## [Extracted material]
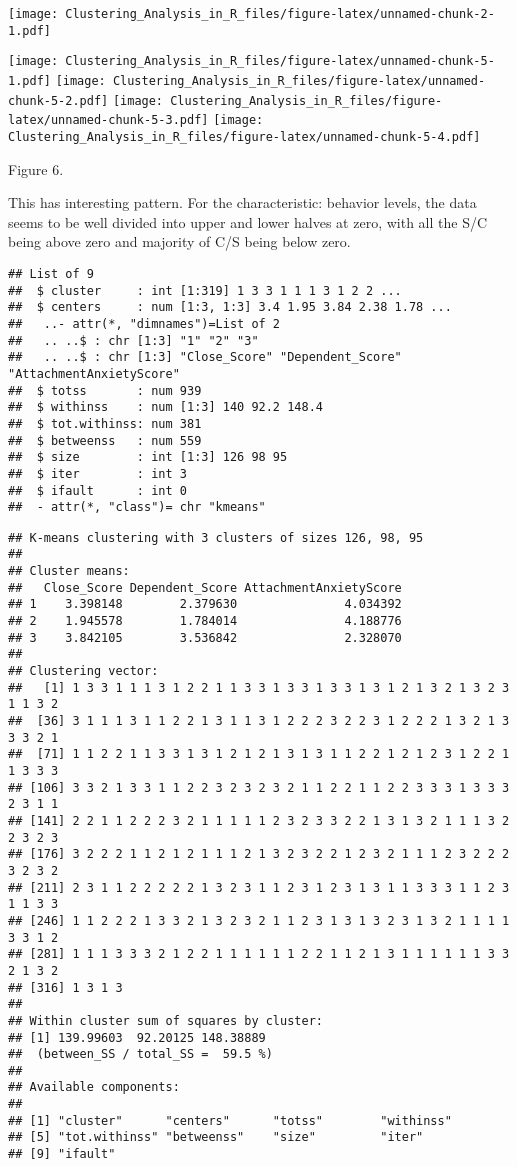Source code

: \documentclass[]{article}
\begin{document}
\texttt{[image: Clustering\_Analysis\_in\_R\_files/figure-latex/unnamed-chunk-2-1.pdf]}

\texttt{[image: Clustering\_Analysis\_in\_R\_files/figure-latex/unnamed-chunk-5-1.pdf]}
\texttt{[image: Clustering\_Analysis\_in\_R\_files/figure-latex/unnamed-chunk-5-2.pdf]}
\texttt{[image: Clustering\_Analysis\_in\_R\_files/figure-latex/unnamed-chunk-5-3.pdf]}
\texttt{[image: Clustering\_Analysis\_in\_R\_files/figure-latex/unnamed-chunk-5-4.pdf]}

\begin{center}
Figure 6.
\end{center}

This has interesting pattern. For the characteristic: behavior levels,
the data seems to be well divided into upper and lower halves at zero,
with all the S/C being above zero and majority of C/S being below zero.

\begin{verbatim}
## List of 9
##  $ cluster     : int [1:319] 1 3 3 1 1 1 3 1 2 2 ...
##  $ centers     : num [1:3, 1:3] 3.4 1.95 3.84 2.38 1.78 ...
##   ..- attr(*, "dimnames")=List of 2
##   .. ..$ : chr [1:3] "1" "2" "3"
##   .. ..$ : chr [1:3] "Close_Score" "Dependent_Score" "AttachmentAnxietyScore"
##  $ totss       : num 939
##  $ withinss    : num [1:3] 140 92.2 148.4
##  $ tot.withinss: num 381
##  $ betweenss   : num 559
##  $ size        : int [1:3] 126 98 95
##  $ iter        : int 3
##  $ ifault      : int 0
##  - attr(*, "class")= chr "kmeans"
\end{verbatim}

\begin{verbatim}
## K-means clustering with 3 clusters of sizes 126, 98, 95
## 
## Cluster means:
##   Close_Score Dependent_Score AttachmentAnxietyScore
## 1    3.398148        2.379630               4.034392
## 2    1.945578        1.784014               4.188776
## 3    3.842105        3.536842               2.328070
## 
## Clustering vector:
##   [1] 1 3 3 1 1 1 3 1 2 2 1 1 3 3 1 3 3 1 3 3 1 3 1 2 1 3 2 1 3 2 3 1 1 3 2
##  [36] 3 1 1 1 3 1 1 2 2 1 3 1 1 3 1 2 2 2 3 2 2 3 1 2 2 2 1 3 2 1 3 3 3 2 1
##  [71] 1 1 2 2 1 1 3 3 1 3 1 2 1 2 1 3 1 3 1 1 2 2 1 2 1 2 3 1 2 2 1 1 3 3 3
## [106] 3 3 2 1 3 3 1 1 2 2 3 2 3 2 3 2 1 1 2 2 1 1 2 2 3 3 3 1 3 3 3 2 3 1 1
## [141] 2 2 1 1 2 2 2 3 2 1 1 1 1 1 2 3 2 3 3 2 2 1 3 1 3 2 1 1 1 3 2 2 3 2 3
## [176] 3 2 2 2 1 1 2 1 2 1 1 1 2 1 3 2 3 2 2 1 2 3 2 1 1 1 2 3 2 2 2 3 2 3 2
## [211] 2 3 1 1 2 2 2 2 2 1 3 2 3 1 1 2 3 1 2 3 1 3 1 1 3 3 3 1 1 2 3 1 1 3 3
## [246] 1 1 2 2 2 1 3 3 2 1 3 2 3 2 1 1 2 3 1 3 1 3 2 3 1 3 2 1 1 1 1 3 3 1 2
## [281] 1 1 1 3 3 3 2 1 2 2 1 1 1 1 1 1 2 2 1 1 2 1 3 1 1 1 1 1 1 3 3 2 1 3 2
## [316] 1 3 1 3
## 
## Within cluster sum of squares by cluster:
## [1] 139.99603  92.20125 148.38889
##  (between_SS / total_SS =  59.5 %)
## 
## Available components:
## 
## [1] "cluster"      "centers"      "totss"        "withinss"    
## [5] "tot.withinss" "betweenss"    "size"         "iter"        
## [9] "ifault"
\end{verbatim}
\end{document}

## [Directions]
Output the entries exactly and keep every picture out of them.

## [Expected answer]
Source code

: \documentclass[]{article}
\begin{document}
\texttt{[image: Clustering\_Analysis\_in\_R\_files/figure-latex/unnamed-chunk-2-1.pdf]}

\texttt{[image: Clustering\_Analysis\_in\_R\_files/figure-latex/unnamed-chunk-5-1.pdf]}
\texttt{[image: Clustering\_Analysis\_in\_R\_files/figure-latex/unnamed-chunk-5-2.pdf]}
\texttt{[image: Clustering\_Analysis\_in\_R\_files/figure-latex/unnamed-chunk-5-3.pdf]}
\texttt{[image: Clustering\_Analysis\_in\_R\_files/figure-latex/unnamed-chunk-5-4.pdf]}

\begin{center}
Figure 6.
\end{center}

This has interesting pattern. For the characteristic: behavior levels,
the data seems to be well divided into upper and lower halves at zero,
with all the S/C being above zero and majority of C/S being below zero.

\begin{verbatim}
## List of 9
##  $ cluster     : int [1:319] 1 3 3 1 1 1 3 1 2 2 ...
##  $ centers     : num [1:3, 1:3] 3.4 1.95 3.84 2.38 1.78 ...
##   ..- attr(*, "dimnames")=List of 2
##   .. ..$ : chr [1:3] "1" "2" "3"
##   .. ..$ : chr [1:3] "Close_Score" "Dependent_Score" "AttachmentAnxietyScore"
##  $ totss       : num 939
##  $ withinss    : num [1:3] 140 92.2 148.4
##  $ tot.withinss: num 381
##  $ betweenss   : num 559
##  $ size        : int [1:3] 126 98 95
##  $ iter        : int 3
##  $ ifault      : int 0
##  - attr(*, "class")= chr "kmeans"
\end{verbatim}

\begin{verbatim}
## K-means clustering with 3 clusters of sizes 126, 98, 95
## 
## Cluster means:
##   Close_Score Dependent_Score AttachmentAnxietyScore
## 1    3.398148        2.379630               4.034392
## 2    1.945578        1.784014               4.188776
## 3    3.842105        3.536842               2.328070
## 
## Clustering vector:
##   [1] 1 3 3 1 1 1 3 1 2 2 1 1 3 3 1 3 3 1 3 3 1 3 1 2 1 3 2 1 3 2 3 1 1 3 2
##  [36] 3 1 1 1 3 1 1 2 2 1 3 1 1 3 1 2 2 2 3 2 2 3 1 2 2 2 1 3 2 1 3 3 3 2 1
##  [71] 1 1 2 2 1 1 3 3 1 3 1 2 1 2 1 3 1 3 1 1 2 2 1 2 1 2 3 1 2 2 1 1 3 3 3
## [106] 3 3 2 1 3 3 1 1 2 2 3 2 3 2 3 2 1 1 2 2 1 1 2 2 3 3 3 1 3 3 3 2 3 1 1
## [141] 2 2 1 1 2 2 2 3 2 1 1 1 1 1 2 3 2 3 3 2 2 1 3 1 3 2 1 1 1 3 2 2 3 2 3
## [176] 3 2 2 2 1 1 2 1 2 1 1 1 2 1 3 2 3 2 2 1 2 3 2 1 1 1 2 3 2 2 2 3 2 3 2
## [211] 2 3 1 1 2 2 2 2 2 1 3 2 3 1 1 2 3 1 2 3 1 3 1 1 3 3 3 1 1 2 3 1 1 3 3
## [246] 1 1 2 2 2 1 3 3 2 1 3 2 3 2 1 1 2 3 1 3 1 3 2 3 1 3 2 1 1 1 1 3 3 1 2
## [281] 1 1 1 3 3 3 2 1 2 2 1 1 1 1 1 1 2 2 1 1 2 1 3 1 1 1 1 1 1 3 3 2 1 3 2
## [316] 1 3 1 3
## 
## Within cluster sum of squares by cluster:
## [1] 139.99603  92.20125 148.38889
##  (between_SS / total_SS =  59.5 %)
## 
## Available components:
## 
## [1] "cluster"      "centers"      "totss"        "withinss"    
## [5] "tot.withinss" "betweenss"    "size"         "iter"        
## [9] "ifault"
\end{verbatim}
\end{document}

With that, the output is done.